DATA FOR THIS TASK:
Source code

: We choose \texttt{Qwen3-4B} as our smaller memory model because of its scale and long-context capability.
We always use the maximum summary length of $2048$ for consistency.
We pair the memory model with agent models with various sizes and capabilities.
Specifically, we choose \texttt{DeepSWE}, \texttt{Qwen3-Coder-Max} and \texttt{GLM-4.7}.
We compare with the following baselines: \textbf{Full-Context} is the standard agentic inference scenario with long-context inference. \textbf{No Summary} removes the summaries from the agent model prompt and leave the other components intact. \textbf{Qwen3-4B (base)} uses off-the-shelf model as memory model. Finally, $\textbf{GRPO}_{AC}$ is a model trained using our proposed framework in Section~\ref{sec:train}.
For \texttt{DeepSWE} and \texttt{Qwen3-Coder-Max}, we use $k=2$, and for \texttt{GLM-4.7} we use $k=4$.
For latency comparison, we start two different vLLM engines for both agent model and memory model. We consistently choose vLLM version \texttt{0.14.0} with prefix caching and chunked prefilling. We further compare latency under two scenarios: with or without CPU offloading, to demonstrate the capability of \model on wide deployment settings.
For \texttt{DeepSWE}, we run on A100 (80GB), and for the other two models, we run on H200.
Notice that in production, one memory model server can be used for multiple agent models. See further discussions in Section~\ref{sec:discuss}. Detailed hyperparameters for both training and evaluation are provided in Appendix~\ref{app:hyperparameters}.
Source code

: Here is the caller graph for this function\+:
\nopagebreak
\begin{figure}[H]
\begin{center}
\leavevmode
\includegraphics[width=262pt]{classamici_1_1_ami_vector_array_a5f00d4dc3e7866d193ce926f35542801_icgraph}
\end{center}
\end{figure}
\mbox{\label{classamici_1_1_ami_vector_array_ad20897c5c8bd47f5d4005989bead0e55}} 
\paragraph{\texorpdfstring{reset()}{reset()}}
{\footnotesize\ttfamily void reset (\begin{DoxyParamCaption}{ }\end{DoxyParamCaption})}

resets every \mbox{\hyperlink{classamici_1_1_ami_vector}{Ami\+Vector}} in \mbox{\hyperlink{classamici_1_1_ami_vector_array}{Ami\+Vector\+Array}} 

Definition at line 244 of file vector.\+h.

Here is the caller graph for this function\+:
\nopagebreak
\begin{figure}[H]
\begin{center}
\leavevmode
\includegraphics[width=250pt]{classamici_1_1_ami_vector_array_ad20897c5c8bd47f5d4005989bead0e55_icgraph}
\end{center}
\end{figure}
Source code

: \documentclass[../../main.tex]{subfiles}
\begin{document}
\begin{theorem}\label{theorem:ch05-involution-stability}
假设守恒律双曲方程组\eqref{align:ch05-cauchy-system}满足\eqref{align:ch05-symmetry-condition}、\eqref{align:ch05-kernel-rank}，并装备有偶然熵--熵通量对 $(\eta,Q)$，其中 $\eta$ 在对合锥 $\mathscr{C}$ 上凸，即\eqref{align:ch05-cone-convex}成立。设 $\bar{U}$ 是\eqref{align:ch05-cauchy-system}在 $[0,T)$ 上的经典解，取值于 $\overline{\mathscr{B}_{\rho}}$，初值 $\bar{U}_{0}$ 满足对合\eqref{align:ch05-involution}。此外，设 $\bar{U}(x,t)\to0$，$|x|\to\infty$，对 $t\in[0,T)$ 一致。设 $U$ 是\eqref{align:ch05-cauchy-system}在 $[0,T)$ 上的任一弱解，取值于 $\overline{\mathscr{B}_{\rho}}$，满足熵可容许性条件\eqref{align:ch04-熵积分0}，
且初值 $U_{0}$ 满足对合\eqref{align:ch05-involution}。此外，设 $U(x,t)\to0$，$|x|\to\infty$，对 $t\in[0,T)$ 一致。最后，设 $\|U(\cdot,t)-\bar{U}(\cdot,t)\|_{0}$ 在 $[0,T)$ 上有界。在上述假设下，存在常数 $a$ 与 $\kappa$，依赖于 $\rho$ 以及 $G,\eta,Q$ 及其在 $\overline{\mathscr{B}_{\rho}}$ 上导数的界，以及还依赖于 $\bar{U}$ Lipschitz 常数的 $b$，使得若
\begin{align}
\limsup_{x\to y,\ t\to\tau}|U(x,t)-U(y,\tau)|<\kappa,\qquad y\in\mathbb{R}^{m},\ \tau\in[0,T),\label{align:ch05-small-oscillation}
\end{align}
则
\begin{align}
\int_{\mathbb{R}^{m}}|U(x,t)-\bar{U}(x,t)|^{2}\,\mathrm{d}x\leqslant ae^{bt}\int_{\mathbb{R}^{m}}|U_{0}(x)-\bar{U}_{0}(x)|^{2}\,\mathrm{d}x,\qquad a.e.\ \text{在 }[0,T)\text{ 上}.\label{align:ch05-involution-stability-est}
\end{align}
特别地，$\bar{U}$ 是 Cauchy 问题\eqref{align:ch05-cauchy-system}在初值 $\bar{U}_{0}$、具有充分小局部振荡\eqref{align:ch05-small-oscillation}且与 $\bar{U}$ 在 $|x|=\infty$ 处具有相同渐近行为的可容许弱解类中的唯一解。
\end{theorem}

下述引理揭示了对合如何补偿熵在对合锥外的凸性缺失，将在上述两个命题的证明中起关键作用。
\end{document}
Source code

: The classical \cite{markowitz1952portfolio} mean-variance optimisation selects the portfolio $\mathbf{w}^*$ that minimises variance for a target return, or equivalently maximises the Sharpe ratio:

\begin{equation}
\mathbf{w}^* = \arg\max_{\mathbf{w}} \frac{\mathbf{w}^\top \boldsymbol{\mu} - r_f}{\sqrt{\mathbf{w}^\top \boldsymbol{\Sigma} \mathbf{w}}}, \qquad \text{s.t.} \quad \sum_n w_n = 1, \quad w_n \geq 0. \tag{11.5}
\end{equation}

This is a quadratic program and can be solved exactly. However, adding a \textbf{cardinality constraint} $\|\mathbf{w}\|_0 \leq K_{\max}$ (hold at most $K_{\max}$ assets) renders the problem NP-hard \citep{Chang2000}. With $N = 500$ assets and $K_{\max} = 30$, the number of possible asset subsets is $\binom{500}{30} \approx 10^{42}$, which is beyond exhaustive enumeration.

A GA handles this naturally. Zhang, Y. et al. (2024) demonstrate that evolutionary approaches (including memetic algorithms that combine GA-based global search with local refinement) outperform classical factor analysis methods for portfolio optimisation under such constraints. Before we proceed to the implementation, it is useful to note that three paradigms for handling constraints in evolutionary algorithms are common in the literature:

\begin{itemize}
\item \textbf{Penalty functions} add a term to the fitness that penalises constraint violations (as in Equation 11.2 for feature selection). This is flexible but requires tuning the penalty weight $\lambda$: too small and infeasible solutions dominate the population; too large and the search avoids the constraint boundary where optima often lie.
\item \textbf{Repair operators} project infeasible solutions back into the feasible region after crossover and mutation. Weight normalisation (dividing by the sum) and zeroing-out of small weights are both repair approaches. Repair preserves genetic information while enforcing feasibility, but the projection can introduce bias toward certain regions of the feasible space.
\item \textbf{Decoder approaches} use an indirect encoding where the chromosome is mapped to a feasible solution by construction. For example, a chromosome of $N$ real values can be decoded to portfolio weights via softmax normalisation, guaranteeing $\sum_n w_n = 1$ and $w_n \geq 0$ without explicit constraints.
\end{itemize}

WORK ORDER:
Provide all the records again, word for word.

ANSWER SECTION:
Source code

: We choose \texttt{Qwen3-4B} as our smaller memory model because of its scale and long-context capability.
We always use the maximum summary length of $2048$ for consistency.
We pair the memory model with agent models with various sizes and capabilities.
Specifically, we choose \texttt{DeepSWE}, \texttt{Qwen3-Coder-Max} and \texttt{GLM-4.7}.
We compare with the following baselines: \textbf{Full-Context} is the standard agentic inference scenario with long-context inference. \textbf{No Summary} removes the summaries from the agent model prompt and leave the other components intact. \textbf{Qwen3-4B (base)} uses off-the-shelf model as memory model. Finally, $\textbf{GRPO}_{AC}$ is a model trained using our proposed framework in Section~\ref{sec:train}.
For \texttt{DeepSWE} and \texttt{Qwen3-Coder-Max}, we use $k=2$, and for \texttt{GLM-4.7} we use $k=4$.
For latency comparison, we start two different vLLM engines for both agent model and memory model. We consistently choose vLLM version \texttt{0.14.0} with prefix caching and chunked prefilling. We further compare latency under two scenarios: with or without CPU offloading, to demonstrate the capability of \model on wide deployment settings.
For \texttt{DeepSWE}, we run on A100 (80GB), and for the other two models, we run on H200.
Notice that in production, one memory model server can be used for multiple agent models. See further discussions in Section~\ref{sec:discuss}. Detailed hyperparameters for both training and evaluation are provided in Appendix~\ref{app:hyperparameters}.
Source code

: Here is the caller graph for this function\+:
\nopagebreak
\begin{figure}[H]
\begin{center}
\leavevmode
\includegraphics[width=262pt]{classamici_1_1_ami_vector_array_a5f00d4dc3e7866d193ce926f35542801_icgraph}
\end{center}
\end{figure}
\mbox{\label{classamici_1_1_ami_vector_array_ad20897c5c8bd47f5d4005989bead0e55}} 
\paragraph{\texorpdfstring{reset()}{reset()}}
{\footnotesize\ttfamily void reset (\begin{DoxyParamCaption}{ }\end{DoxyParamCaption})}

resets every \mbox{\hyperlink{classamici_1_1_ami_vector}{Ami\+Vector}} in \mbox{\hyperlink{classamici_1_1_ami_vector_array}{Ami\+Vector\+Array}} 

Definition at line 244 of file vector.\+h.

Here is the caller graph for this function\+:
\nopagebreak
\begin{figure}[H]
\begin{center}
\leavevmode
\includegraphics[width=250pt]{classamici_1_1_ami_vector_array_ad20897c5c8bd47f5d4005989bead0e55_icgraph}
\end{center}
\end{figure}
Source code

: \documentclass[../../main.tex]{subfiles}
\begin{document}
\begin{theorem}\label{theorem:ch05-involution-stability}
假设守恒律双曲方程组\eqref{align:ch05-cauchy-system}满足\eqref{align:ch05-symmetry-condition}、\eqref{align:ch05-kernel-rank}，并装备有偶然熵--熵通量对 $(\eta,Q)$，其中 $\eta$ 在对合锥 $\mathscr{C}$ 上凸，即\eqref{align:ch05-cone-convex}成立。设 $\bar{U}$ 是\eqref{align:ch05-cauchy-system}在 $[0,T)$ 上的经典解，取值于 $\overline{\mathscr{B}_{\rho}}$，初值 $\bar{U}_{0}$ 满足对合\eqref{align:ch05-involution}。此外，设 $\bar{U}(x,t)\to0$，$|x|\to\infty$，对 $t\in[0,T)$ 一致。设 $U$ 是\eqref{align:ch05-cauchy-system}在 $[0,T)$ 上的任一弱解，取值于 $\overline{\mathscr{B}_{\rho}}$，满足熵可容许性条件\eqref{align:ch04-熵积分0}，
且初值 $U_{0}$ 满足对合\eqref{align:ch05-involution}。此外，设 $U(x,t)\to0$，$|x|\to\infty$，对 $t\in[0,T)$ 一致。最后，设 $\|U(\cdot,t)-\bar{U}(\cdot,t)\|_{0}$ 在 $[0,T)$ 上有界。在上述假设下，存在常数 $a$ 与 $\kappa$，依赖于 $\rho$ 以及 $G,\eta,Q$ 及其在 $\overline{\mathscr{B}_{\rho}}$ 上导数的界，以及还依赖于 $\bar{U}$ Lipschitz 常数的 $b$，使得若
\begin{align}
\limsup_{x\to y,\ t\to\tau}|U(x,t)-U(y,\tau)|<\kappa,\qquad y\in\mathbb{R}^{m},\ \tau\in[0,T),\label{align:ch05-small-oscillation}
\end{align}
则
\begin{align}
\int_{\mathbb{R}^{m}}|U(x,t)-\bar{U}(x,t)|^{2}\,\mathrm{d}x\leqslant ae^{bt}\int_{\mathbb{R}^{m}}|U_{0}(x)-\bar{U}_{0}(x)|^{2}\,\mathrm{d}x,\qquad a.e.\ \text{在 }[0,T)\text{ 上}.\label{align:ch05-involution-stability-est}
\end{align}
特别地，$\bar{U}$ 是 Cauchy 问题\eqref{align:ch05-cauchy-system}在初值 $\bar{U}_{0}$、具有充分小局部振荡\eqref{align:ch05-small-oscillation}且与 $\bar{U}$ 在 $|x|=\infty$ 处具有相同渐近行为的可容许弱解类中的唯一解。
\end{theorem}

下述引理揭示了对合如何补偿熵在对合锥外的凸性缺失，将在上述两个命题的证明中起关键作用。
\end{document}
Source code

: The classical \cite{markowitz1952portfolio} mean-variance optimisation selects the portfolio $\mathbf{w}^*$ that minimises variance for a target return, or equivalently maximises the Sharpe ratio:

\begin{equation}
\mathbf{w}^* = \arg\max_{\mathbf{w}} \frac{\mathbf{w}^\top \boldsymbol{\mu} - r_f}{\sqrt{\mathbf{w}^\top \boldsymbol{\Sigma} \mathbf{w}}}, \qquad \text{s.t.} \quad \sum_n w_n = 1, \quad w_n \geq 0. \tag{11.5}
\end{equation}

This is a quadratic program and can be solved exactly. However, adding a \textbf{cardinality constraint} $\|\mathbf{w}\|_0 \leq K_{\max}$ (hold at most $K_{\max}$ assets) renders the problem NP-hard \citep{Chang2000}. With $N = 500$ assets and $K_{\max} = 30$, the number of possible asset subsets is $\binom{500}{30} \approx 10^{42}$, which is beyond exhaustive enumeration.

A GA handles this naturally. Zhang, Y. et al. (2024) demonstrate that evolutionary approaches (including memetic algorithms that combine GA-based global search with local refinement) outperform classical factor analysis methods for portfolio optimisation under such constraints. Before we proceed to the implementation, it is useful to note that three paradigms for handling constraints in evolutionary algorithms are common in the literature:

\begin{itemize}
\item \textbf{Penalty functions} add a term to the fitness that penalises constraint violations (as in Equation 11.2 for feature selection). This is flexible but requires tuning the penalty weight $\lambda$: too small and infeasible solutions dominate the population; too large and the search avoids the constraint boundary where optima often lie.
\item \textbf{Repair operators} project infeasible solutions back into the feasible region after crossover and mutation. Weight normalisation (dividing by the sum) and zeroing-out of small weights are both repair approaches. Repair preserves genetic information while enforcing feasibility, but the projection can introduce bias toward certain regions of the feasible space.
\item \textbf{Decoder approaches} use an indirect encoding where the chromosome is mapped to a feasible solution by construction. For example, a chromosome of $N$ real values can be decoded to portfolio weights via softmax normalisation, guaranteeing $\sum_n w_n = 1$ and $w_n \geq 0$ without explicit constraints.
\end{itemize}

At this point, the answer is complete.